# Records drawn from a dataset

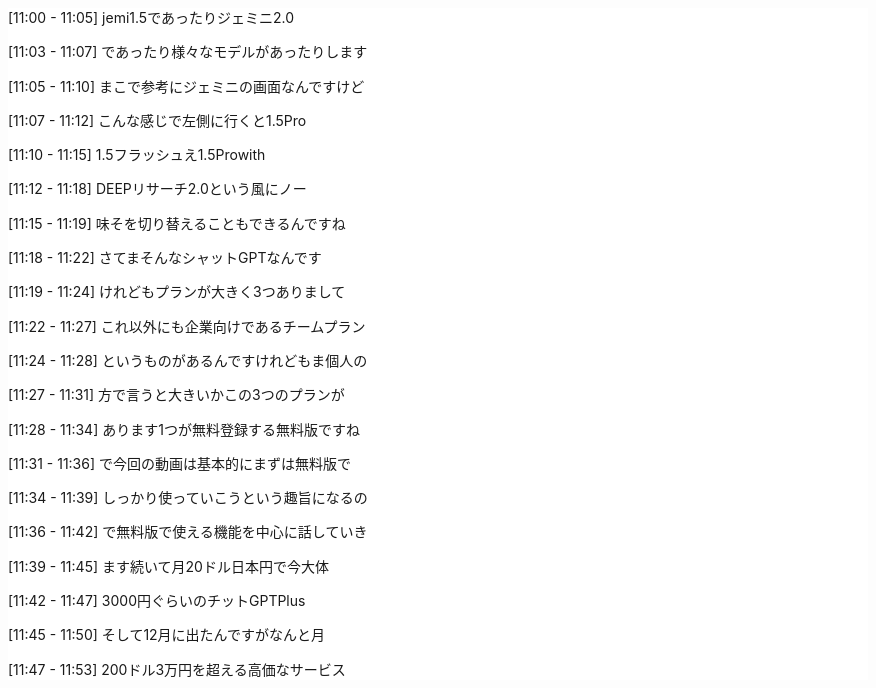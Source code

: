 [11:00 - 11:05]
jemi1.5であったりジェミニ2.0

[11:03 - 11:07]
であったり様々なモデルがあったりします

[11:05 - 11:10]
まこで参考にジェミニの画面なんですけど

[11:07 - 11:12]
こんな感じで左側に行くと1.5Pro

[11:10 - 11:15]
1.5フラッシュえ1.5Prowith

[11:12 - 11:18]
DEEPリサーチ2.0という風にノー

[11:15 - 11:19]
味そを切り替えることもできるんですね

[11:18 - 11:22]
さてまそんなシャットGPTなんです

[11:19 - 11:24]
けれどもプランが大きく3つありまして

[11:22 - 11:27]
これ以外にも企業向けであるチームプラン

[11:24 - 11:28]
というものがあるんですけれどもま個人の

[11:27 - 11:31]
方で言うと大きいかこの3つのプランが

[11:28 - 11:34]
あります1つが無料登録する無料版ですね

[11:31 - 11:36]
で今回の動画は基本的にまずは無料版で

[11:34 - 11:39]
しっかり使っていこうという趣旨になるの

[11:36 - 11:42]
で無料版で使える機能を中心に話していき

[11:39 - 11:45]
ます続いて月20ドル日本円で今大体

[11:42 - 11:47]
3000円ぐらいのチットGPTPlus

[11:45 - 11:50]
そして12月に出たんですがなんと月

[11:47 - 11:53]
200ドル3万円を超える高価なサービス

# BRIEF
Your output should be the lines from the one with "[11:34 - 11:39]" through the last line of the entries above, copied exactly and nothing more.

# EXERCISE OUTPUT
[11:34 - 11:39]
しっかり使っていこうという趣旨になるの

[11:36 - 11:42]
で無料版で使える機能を中心に話していき

[11:39 - 11:45]
ます続いて月20ドル日本円で今大体

[11:42 - 11:47]
3000円ぐらいのチットGPTPlus

[11:45 - 11:50]
そして12月に出たんですがなんと月

[11:47 - 11:53]
200ドル3万円を超える高価なサービス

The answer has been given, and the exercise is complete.